▸ What you should do: Could you print the stretch of lines below from the one with "A simple timer" through the one with "1: Career Readiness", exactly as they stand and without any pictures?

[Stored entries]
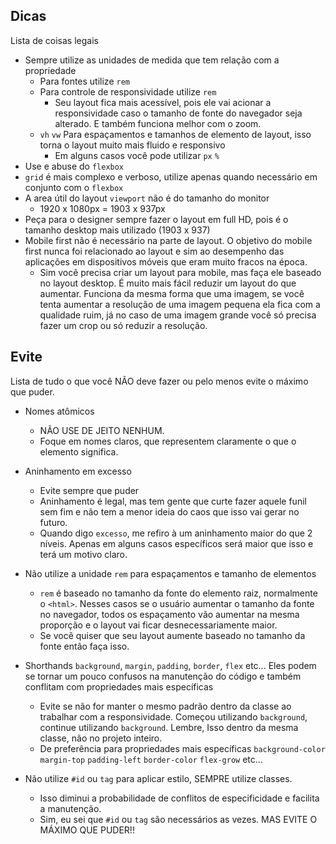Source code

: ## Dicas
Lista de coisas legais
* Sempre utilize as unidades de medida que tem relação com a propriedade
  * Para fontes utilize `rem`
  * Para controle de responsividade utilize `rem` 
    * Seu layout fica mais acessível, pois ele vai acionar a responsividade caso o tamanho de fonte do navegador seja alterado. E também funciona melhor com o zoom.
  * `vh` `vw` Para espaçamentos e tamanhos de elemento de layout, isso torna o layout muito mais fluido e responsivo
    * Em alguns casos você pode utilizar `px` `%`
* Use e abuse do `flexbox`
* `grid` é mais complexo e verboso, utilize apenas quando necessário em conjunto com o `flexbox`
* A area útil do layout `viewport` não é do tamanho do monitor
  * 1920 x 1080px = 1903 x 937px
* Peça para o designer sempre fazer o layout em full HD, pois é o tamanho desktop mais utilizado (1903 x 937)
* Mobile first não é necessário na parte de layout. O objetivo do mobile first nunca foi relacionado ao layout e sim ao desempenho das aplicações em dispositivos móveis que eram muito fracos na época.
  * Sim você precisa criar um layout para mobile, mas faça ele baseado no layout desktop. É muito mais fácil reduzir um layout do que aumentar. Funciona da mesma forma que uma imagem, se você tenta aumentar a resolução de uma imagem pequena ela fica com a qualidade ruim, já no caso de uma imagem grande você só precisa fazer um crop ou só reduzir a resolução.

## Evite
Lista de tudo o que você NÃO deve fazer ou pelo menos evite o máximo que puder.

* Nomes atômicos
  * NÃO USE DE JEITO NENHUM.
  * Foque em nomes claros, que representem claramente o que o elemento significa.
  
* Aninhamento em excesso
  * Evite sempre que puder
  * Aninhamento é legal, mas tem gente que curte fazer aquele funil sem fim e não tem a menor ideia do caos que isso vai gerar no futuro.
  * Quando digo `excesso`, me refiro à um aninhamento maior do que 2 níveis. Apenas em alguns casos específicos será maior que isso e terá um motivo claro.

* Não utilize a unidade `rem` para espaçamentos e tamanho de elementos
  * `rem` é baseado no tamanho da fonte do elemento raiz, normalmente o `<html>`. Nesses casos se o usuário aumentar o tamanho da fonte no navegador, todos os espaçamento vão aumentar na mesma proporção e o layout vai ficar desnecessariamente maior. 
  * Se você quiser que seu layout aumente baseado no tamanho da fonte então faça isso.
  
* Shorthands `background`, `margin`, `padding`, `border`, `flex` etc... Eles podem se tornar um pouco confusos na manutenção do código e também conflitam com propriedades mais específicas
  * Evite se não for manter o mesmo padrão dentro da classe ao trabalhar com a responsividade. Começou utilizando `background`, continue utilizando `background`. Lembre, Isso dentro da mesma classe, não no projeto inteiro.
  * De preferência para propriedades mais específicas `background-color` `margin-top` `padding-left` `border-color` `flex-grow` etc...
  
* Não utilize `#id` ou `tag` para aplicar estilo, SEMPRE utilize classes. 
  * Isso diminui a probabilidade de conflitos de especificidade e facilita a manutenção.
  * Sim, eu sei que `#id` ou `tag` são necessários as vezes. MAS EVITE O MÁXIMO QUE PUDER!!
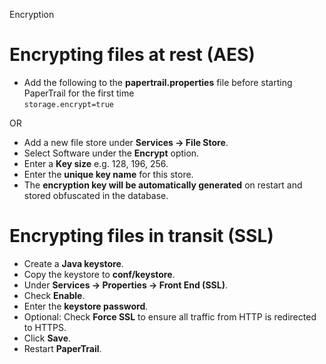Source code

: Encryption 

# Encrypting files at rest (AES)

*  Add the following to the __papertrail.properties__ file before starting PaperTrail for the first time   
`storage.encrypt=true`

OR

*  Add a new file store under __Services -> File Store__.  
*  Select Software under the __Encrypt__ option.  
*  Enter a __Key size__ e.g. 128, 196, 256.  
*  Enter the __unique key name__ for this store.  
*  The __encryption key will be automatically generated__ on restart and stored obfuscated in the database.  

# Encrypting files in transit (SSL)

*  Create a __Java keystore__.  
*  Copy the keystore to __conf/keystore__.
*  Under __Services -> Properties -> Front End (SSL)__.
*  Check __Enable__.
*  Enter the __keystore password__.
*  Optional: Check __Force SSL__ to ensure all traffic from HTTP is redirected to HTTPS.  
*  Click __Save__.  
*  Restart __PaperTrail__.  

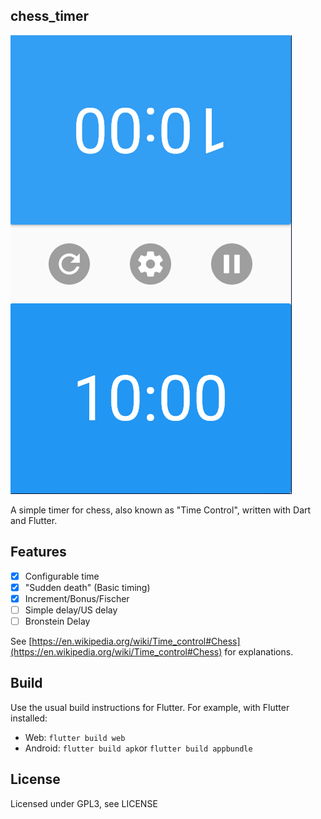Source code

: chess\_timer
------------

![Screenshot of app](image.png)

A simple timer for chess, also known as "Time Control",
written with Dart and Flutter.

Features
---------

- [x] Configurable time
- [x] "Sudden death" (Basic timing)
- [x] Increment/Bonus/Fischer
- [ ] Simple delay/US delay
- [ ] Bronstein Delay

See [https://en.wikipedia.org/wiki/Time_control#Chess](https://en.wikipedia.org/wiki/Time_control#Chess)
for explanations.

Build
------

Use the usual build instructions for Flutter. 
For example, with Flutter installed:

- Web: `flutter build web`
- Android: `flutter build apk`or `flutter build appbundle`

License
--------

Licensed under GPL3, see LICENSE
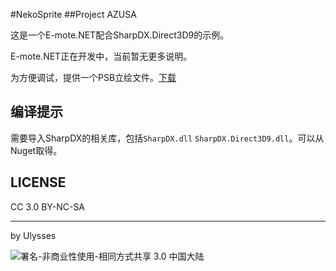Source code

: #NekoSprite
##Project AZUSA

这是一个E-mote.NET配合SharpDX.Direct3D9的示例。

E-mote.NET正在开发中，当前暂无更多说明。

为方便调试，提供一个PSB立绘文件。[下载](http://pan.baidu.com/s/1i3ioIiD "下载")

## 编译提示 ##

需要导入SharpDX的相关库，包括`SharpDX.dll` `SharpDX.Direct3D9.dll`。可以从Nuget取得。

## LICENSE ##

CC 3.0 BY-NC-SA

----------
by Ulysses

![署名-非商业性使用-相同方式共享 3.0 中国大陆](http://i.creativecommons.org/l/by-nc-sa/3.0/88x31.png)
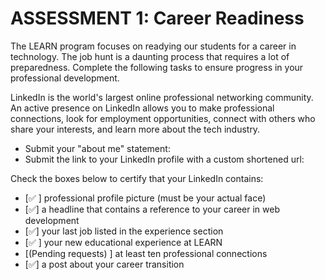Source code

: # ASSESSMENT 1: Career Readiness

The LEARN program focuses on readying our students for a career in technology. The job hunt is a daunting process that requires a lot of preparedness. Complete the following tasks to ensure progress in your professional development.

LinkedIn is the world's largest online professional networking community. An active presence on LinkedIn allows you to make professional connections, look for employment opportunities, connect with others who share your interests, and learn more about the tech industry.

- Submit your "about me" statement:
- Submit the link to your LinkedIn profile with a custom shortened url:

Check the boxes below to certify that your LinkedIn contains:

- [✅ ] professional profile picture (must be your actual face)
- [✅] a headline that contains a reference to your career in web development
- [✅] your last job listed in the experience section
- [✅ ] your new educational experience at LEARN
- [(Pending requests) ] at least ten professional connections
- [✅] a post about your career transition
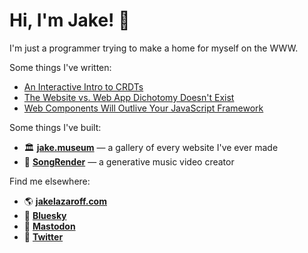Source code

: # Hi, I'm Jake! 👋

I'm just a programmer trying to make a home for myself on the WWW.

Some things I've written:

- [An Interactive Intro to CRDTs](https://jakelazaroff.com/words/an-interactive-intro-to-crdts/)
- [The Website vs. Web App Dichotomy Doesn't Exist](https://jakelazaroff.com/words/were-react-hooks-a-mistake/)
- [Web Components Will Outlive Your JavaScript Framework](https://jakelazaroff.com/words/web-components-will-outlive-your-javascript-framework/)

Some things I've built:

- 🏛️ [**jake.museum**](https://jake.museum) — a gallery of every website I've ever made
- 🎥 [**SongRender**](https://songrender.com) — a generative music video creator

Find me elsewhere:

- 🌎 [**jakelazaroff.com**](https://jakelazaroff.com)
- 🦋 [**Bluesky**](https://bsky.app/profile/jakelazaroff.com)
- 🐘 [**Mastodon**](https://mastodon.social/@jakelazaroff)
- 🐥 [**Twitter**](https://twitter.com/jlazaroff)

▸ Response for this exercise:
A simple timer for chess, also known as "Time Control",
written with Dart and Flutter.

Features
---------

- [x] Configurable time
- [x] "Sudden death" (Basic timing)
- [x] Increment/Bonus/Fischer
- [ ] Simple delay/US delay
- [ ] Bronstein Delay

See [https://en.wikipedia.org/wiki/Time_control#Chess](https://en.wikipedia.org/wiki/Time_control#Chess)
for explanations.

Build
------

Use the usual build instructions for Flutter. 
For example, with Flutter installed:

- Web: `flutter build web`
- Android: `flutter build apk`or `flutter build appbundle`

License
--------

Licensed under GPL3, see LICENSE
Source code

: #NekoSprite
##Project AZUSA

这是一个E-mote.NET配合SharpDX.Direct3D9的示例。

E-mote.NET正在开发中，当前暂无更多说明。

为方便调试，提供一个PSB立绘文件。[下载](http://pan.baidu.com/s/1i3ioIiD "下载")

## 编译提示 ##

需要导入SharpDX的相关库，包括`SharpDX.dll` `SharpDX.Direct3D9.dll`。可以从Nuget取得。

## LICENSE ##

CC 3.0 BY-NC-SA

----------
by Ulysses

![署名-非商业性使用-相同方式共享 3.0 中国大陆](http://i.creativecommons.org/l/by-nc-sa/3.0/88x31.png)
Source code

: # ASSESSMENT 1: Career Readiness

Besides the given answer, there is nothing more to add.